Nel caso sottoposto al GIP presso il Tribunale di Bologna l’imputato, pur non trovandosi in una situazione di totale assenza di liquidità, ha preferito garantire il lavoro ai propri dipendenti e salvaguardare la continuità della propria impresa anziché provvedere al versamento dell’IVA.

Ex adverso, il giudice bolognese ha ritenuto non sussistente la presenza della scriminante.

In primo luogo, infatti, ha ritenuto che la tesi della forza maggiore non potesse essere accolta e che pertanto il comportamento dovesse ritenersi punibile. La forza maggiore è un quid eccezionale, imprevedibile ed inevitabile che esula dal limite della prudenza e dall’attenzione dell’essere umano cosi da rendere ineluttabile il verificarsi dell’evento che conseguentemente non può, in nessun modo, ricollegarsi ad un azione od omissione cosciente e volontaria dell’agente, svincolata dalla condotta e dalla colpa di questi, mentre nel caso di specie l’imputato ha concorso a causare l’evento.

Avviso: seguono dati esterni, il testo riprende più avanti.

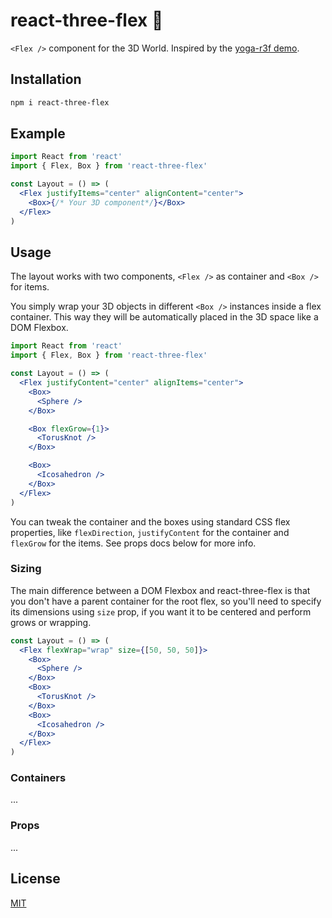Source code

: # react-three-flex 💠

`<Flex />` component for the 3D World. Inspired by the [yoga-r3f demo](https://codesandbox.io/s/yoga-r3f-lgl0j).

## Installation

```sh
npm i react-three-flex
```

## Example

```jsx
import React from 'react'
import { Flex, Box } from 'react-three-flex'

const Layout = () => (
  <Flex justifyItems="center" alignContent="center">
    <Box>{/* Your 3D component*/}</Box>
  </Flex>
)
```

## Usage

The layout works with two components, `<Flex />` as container and `<Box />` for items.

You simply wrap your 3D objects in different `<Box />` instances inside a flex container. This way they will be automatically placed in the 3D space like a DOM Flexbox.

```jsx
import React from 'react'
import { Flex, Box } from 'react-three-flex'

const Layout = () => (
  <Flex justifyContent="center" alignItems="center">
    <Box>
      <Sphere />
    </Box>

    <Box flexGrow={1}>
      <TorusKnot />
    </Box>

    <Box>
      <Icosahedron />
    </Box>
  </Flex>
)
```

You can tweak the container and the boxes using standard CSS flex properties, like `flexDirection`, `justifyContent` for the container and `flexGrow` for the items. See props docs below for more info.

### Sizing

The main difference between a DOM Flexbox and react-three-flex is that you don't have a parent container for the root flex, so you'll need to specify its dimensions using `size` prop, if you want it to be centered and perform grows or wrapping.

```jsx
const Layout = () => (
  <Flex flexWrap="wrap" size={[50, 50, 50]}>
    <Box>
      <Sphere />
    </Box>
    <Box>
      <TorusKnot />
    </Box>
    <Box>
      <Icosahedron />
    </Box>
  </Flex>
)
```

### Containers

...

### Props

...

## License

[MIT](LICENSE)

Peraltro dottrina e giurisprudenza sono abbastanza concordi nel ritenere che, in virtù del c.d. rischio d’impresa, la crisi d’impresa non sia da considerarsi quale evento eccezionale ed imponderabile.

Se lo stato di illiquidità venisse ricondotto nel novero delle esimenti, si configurerebbe un caso in cui la scusante opererebbe in presenza di un fatto oggettivamente illecito posto in essere con coscienza e volontà dall’agente che si è trovato di fronte a due condotte alternative; diversamente quindi, dalla situazione di forza maggiore in presenza della quale la scelta dell’agente non è discrezionale, ma obbligata, per la quale la situazione che si delinea non è di mera difficoltà ma di vera e propria impossibilità.

In secondo luogo, si è specificato che la decisione avrebbe forse potuto essere diversa se l’imputato avesse tentato ogni mezzo utile al fine di poter adempiere oppure se egli si fosse trovato a non incassare l’IVA (si consideri che il mancato versamento dell’IVA è una fattispecie penale che si realizza progressivamente in quanto il mancato accantonamento costituisce il primo elemento della fattispecie omissiva addebitabile all’imprenditore).

D'altronde, se non è da considerarsi scriminato il comportamento di chi sottrae un bene – furto lieve - trovandosi in un generico stato di bisogno o miseria (occorrendo invece una situazione di grave e indilazionabile bisogno alla quale non possa provvedersi se non sottraendo la cosa), a maggior ragione, sulla base dello stesso ragionamento e a tutela penale degli interessi generali e sociali, non dovrebbe essere considerato esente da responsabilità l’imprenditore che omette di versare l’IVA trovandosi in una situazione di crisi d’impresa, restando ferma tuttavia la valutazione caso per caso delle singole condotte tenute dagli agenti al fine di evitare di incorrere nella sanzione penale, come dimostrato dal recente orientamento giurisprudenziale.